The event page for the Future of Commercial Space Law and Regulation is now live and available.  The site includes the agenda, speaker bios, presentations, and downloadable podcasts of the discussions.

The Future of Commercial Space Law and Regulation: Sustained Long-Term Planning and the Complementary Roles of Public & Private Sectors

June 7, 2011 at 2:23 pm | Posted in Blogcast, Space Law | Leave a comment

The final panel was moderated by James A. Vedda and included Jim Dunstan, Mobius Legal Group, LLC; Henry Herzfeld, Research Professor, Space Policy Institute, George Washington University; and James A.M. Muncy, PoliSpace Space Policy Consultancy.

Dunstan started the discussion by looking how the U.S. Space Policy looks forward to and envisions settlement of space. He stated that historically, the space program has been operated in in a top down manner, which inhibits it’s future development. He stated the need for a unified goal for the space development.

Muncy comments focused on the idea of approaching space commerce holistically as opposed to looking at particular interests. He stated theta “business in space should be about business.” Like traditional business it should be about delivering good products to a market. Therefore, he stated that space commerce should be looking at the goals of not just space commerce but also the government. He endorsed analyzing where business fits in to the government’s goals for space.

Herzfeld stated that settlement should not be the objective of space activities. He then noted that as long as there is business is in space there will be an increase in regulations as opposed to a decrease. He noted that space law grew as an outgrowth of the treaties. He drew particular attention to Article VI which makes states responsible for their space actors (including businesses). He stated that this was an exceptional clause, and one that is unlikely to be changed. This, he said, the challenge for regulation of space commerce. He stated that national laws will be the source of these new regulations. He said cooperation between industry and government was how space goals would be achieved. He noted others issues that will affect the future of commercial space such as the increase in space debris. He said that it will be important to make space business a desirable endeavor for private actors.

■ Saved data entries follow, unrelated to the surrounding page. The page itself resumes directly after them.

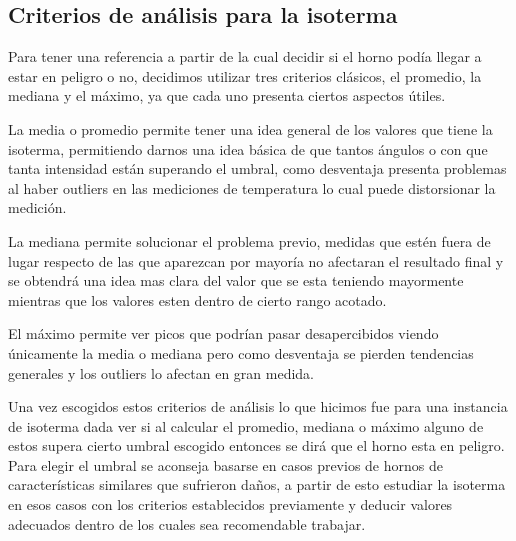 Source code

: 


\subsection{Criterios de análisis para la isoterma}
 Para tener una referencia a partir de la cual decidir si el horno podía llegar a estar en peligro o no, decidimos utilizar tres criterios clásicos, el promedio, la mediana y el máximo, ya que cada uno presenta ciertos aspectos útiles.
 
  La media o promedio permite tener una idea general de los valores que tiene la isoterma, permitiendo darnos una idea básica de que tantos ángulos o con que tanta intensidad están superando el umbral, como desventaja presenta problemas al haber outliers en las mediciones de temperatura lo cual puede distorsionar la medición.
 
  La mediana permite solucionar el problema previo, medidas que estén fuera de lugar respecto de las que aparezcan por mayoría no afectaran el resultado final y se obtendrá una idea mas clara del valor que se esta teniendo mayormente mientras que los valores esten dentro de cierto rango acotado.
  
   El máximo permite ver picos que podrían pasar desapercibidos viendo únicamente la media o mediana pero como desventaja se pierden tendencias generales y los outliers lo afectan en gran medida.

Una vez escogidos estos criterios de análisis lo que hicimos fue para una instancia de isoterma dada ver si al calcular el promedio, mediana o máximo alguno de estos supera cierto umbral escogido entonces se dirá que el horno esta en peligro. Para elegir el umbral se aconseja basarse en casos previos de hornos de características similares que sufrieron daños, a partir de esto estudiar la isoterma en esos casos con los criterios establecidos previamente y deducir valores adecuados dentro de los cuales sea recomendable trabajar.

The discussion moved to issues of orbital debris, and how to deal with the growing problem. The panel discussed whether salvage was allowed or whether it could be allowed. Herzfeld noted that any attempt to salvage would create additional risks and a myriad of other issues. Vedda asked whether there was potential to change the Outer Space Treaty to allow for this. Herzfeld stated that it would be very difficult to change the treaty, and waiting for such a change is impractical. The panel discussed in depth possibilities for regulating space debris and its removal using a variety of methods.

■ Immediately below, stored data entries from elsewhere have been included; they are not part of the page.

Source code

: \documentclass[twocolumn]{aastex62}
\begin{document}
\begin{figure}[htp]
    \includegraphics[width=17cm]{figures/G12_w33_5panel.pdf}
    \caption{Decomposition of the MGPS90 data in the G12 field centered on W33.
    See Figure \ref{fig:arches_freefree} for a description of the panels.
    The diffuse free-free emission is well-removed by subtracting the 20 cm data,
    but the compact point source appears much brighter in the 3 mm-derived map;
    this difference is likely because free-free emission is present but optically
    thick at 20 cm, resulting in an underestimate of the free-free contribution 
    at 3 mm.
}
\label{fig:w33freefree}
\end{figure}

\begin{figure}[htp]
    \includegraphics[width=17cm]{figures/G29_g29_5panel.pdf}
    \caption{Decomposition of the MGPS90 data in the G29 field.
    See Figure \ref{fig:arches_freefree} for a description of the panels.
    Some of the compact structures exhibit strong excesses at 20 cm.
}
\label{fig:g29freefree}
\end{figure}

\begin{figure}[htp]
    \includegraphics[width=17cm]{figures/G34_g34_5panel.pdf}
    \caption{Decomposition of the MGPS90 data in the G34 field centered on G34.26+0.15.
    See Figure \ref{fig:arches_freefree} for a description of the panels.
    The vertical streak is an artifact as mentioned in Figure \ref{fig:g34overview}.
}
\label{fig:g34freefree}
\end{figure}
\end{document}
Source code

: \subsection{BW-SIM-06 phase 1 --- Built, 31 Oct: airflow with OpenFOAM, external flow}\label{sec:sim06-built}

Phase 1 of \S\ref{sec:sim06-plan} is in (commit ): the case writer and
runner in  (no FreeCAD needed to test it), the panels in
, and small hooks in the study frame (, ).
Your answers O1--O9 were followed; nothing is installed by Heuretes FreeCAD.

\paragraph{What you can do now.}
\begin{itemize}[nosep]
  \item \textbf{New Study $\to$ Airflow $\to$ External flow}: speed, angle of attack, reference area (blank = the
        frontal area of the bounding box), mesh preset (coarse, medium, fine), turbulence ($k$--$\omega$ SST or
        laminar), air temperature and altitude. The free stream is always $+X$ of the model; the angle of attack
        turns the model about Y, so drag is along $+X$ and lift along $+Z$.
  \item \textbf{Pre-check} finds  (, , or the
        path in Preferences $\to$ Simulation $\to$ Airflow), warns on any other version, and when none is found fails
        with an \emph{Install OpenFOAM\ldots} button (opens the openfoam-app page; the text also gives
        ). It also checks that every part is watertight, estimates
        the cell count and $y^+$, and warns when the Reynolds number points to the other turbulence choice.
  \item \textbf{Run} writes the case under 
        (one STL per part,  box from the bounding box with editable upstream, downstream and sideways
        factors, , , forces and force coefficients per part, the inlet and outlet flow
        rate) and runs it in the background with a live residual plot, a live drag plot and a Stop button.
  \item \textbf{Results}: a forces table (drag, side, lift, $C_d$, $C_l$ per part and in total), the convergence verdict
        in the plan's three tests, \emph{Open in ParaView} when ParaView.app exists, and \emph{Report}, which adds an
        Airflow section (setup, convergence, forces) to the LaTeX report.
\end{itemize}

The Future of Commercial Space Law and Regulation: Public-Private Partnerships – Obtaining Better Results in the U.S.

June 7, 2011 at 12:19 pm | Posted in Blogcast, Space Law | Leave a comment

by P.J.Blount with the blog faculty

After lunch, the first panel was moderated by Joanne Irene Gabrynowicz and dealt with Public-Private Partnerships. Panelists included Michael J. Mendelson, Asst. General Counsel, Intelsat; Charles Miller, Senior Advisor for Commercial Space, Office of Chief Technologist, NASA; and Don Conners, GeoEye, Inc.

Mendelson began by stating that the international legal regime was developed with the nation state in mind, and not commercial actors. He stated that this was a shortcoming. He then described how the Space Data Association was formed so as to create a private solution to this problem by sharing information among entities. He stated that this association was now beginning to work with government entities as a way to further increase risk mitigation.

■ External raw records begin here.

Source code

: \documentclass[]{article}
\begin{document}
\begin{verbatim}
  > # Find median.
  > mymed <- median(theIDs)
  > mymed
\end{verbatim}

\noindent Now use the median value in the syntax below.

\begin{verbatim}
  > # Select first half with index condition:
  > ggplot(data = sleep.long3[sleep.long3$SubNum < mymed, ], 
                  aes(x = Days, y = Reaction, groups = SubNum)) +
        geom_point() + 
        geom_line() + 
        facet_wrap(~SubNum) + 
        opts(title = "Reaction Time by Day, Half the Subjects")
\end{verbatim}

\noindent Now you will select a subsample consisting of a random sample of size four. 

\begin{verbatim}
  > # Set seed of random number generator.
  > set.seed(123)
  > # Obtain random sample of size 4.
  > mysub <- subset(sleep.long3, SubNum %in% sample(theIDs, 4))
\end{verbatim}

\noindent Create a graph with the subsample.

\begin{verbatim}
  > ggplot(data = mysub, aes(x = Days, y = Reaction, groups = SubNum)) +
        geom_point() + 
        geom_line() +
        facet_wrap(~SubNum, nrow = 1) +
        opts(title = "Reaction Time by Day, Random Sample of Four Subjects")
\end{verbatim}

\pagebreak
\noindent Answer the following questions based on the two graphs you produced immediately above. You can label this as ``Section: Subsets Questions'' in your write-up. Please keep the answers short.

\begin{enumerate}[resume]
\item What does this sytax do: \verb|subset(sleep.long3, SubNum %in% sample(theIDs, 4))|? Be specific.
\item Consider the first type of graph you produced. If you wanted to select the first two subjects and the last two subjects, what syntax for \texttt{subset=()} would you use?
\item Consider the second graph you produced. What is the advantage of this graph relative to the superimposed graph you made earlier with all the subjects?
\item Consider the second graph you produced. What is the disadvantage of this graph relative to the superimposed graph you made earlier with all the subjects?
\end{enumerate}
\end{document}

Conners began by discussing trends in the public-private arena. He noted scarce funding, governmental actors are looking for cheaper alternatives, and governments are more interested in completing their own operations. He then stated that agreements that step outside of traditional government procurement contracting are very appealing to private companies. He noted that OTA other transactions agreements were more flexible and were favored by technology companies. He also stated that dual use technologies that have usage potential for private users as well as government users allowed companies to lower prices for government users. He stated that these types of partnerships tend to create a faster way for newly developed technology to get to the market.

Miller stated that the United States should dig deeply into Public-private partnerships in order to understand what has and has not worked. He then discussed Space Act agreements and how this “other transactions authority” helps to enrich NASA’s capabilities. He also stated that looking at other models, such as European ones, for these partnerships would help the parties get more out of these partnerships. Historically, he said, public-private partnerships have been used for building transportation infrastructure such as railroads and canals. He moved on to discuss how these partnerships can support national security imperatives. He stated that in the long term public-private partnerships are a fertile ground for development.

During the discussion the panelists highlighted that how to structure these partnerships was the biggest challenge. The stated that a one size fits all approach would not work. Each partnership depended on on the particular facts involved.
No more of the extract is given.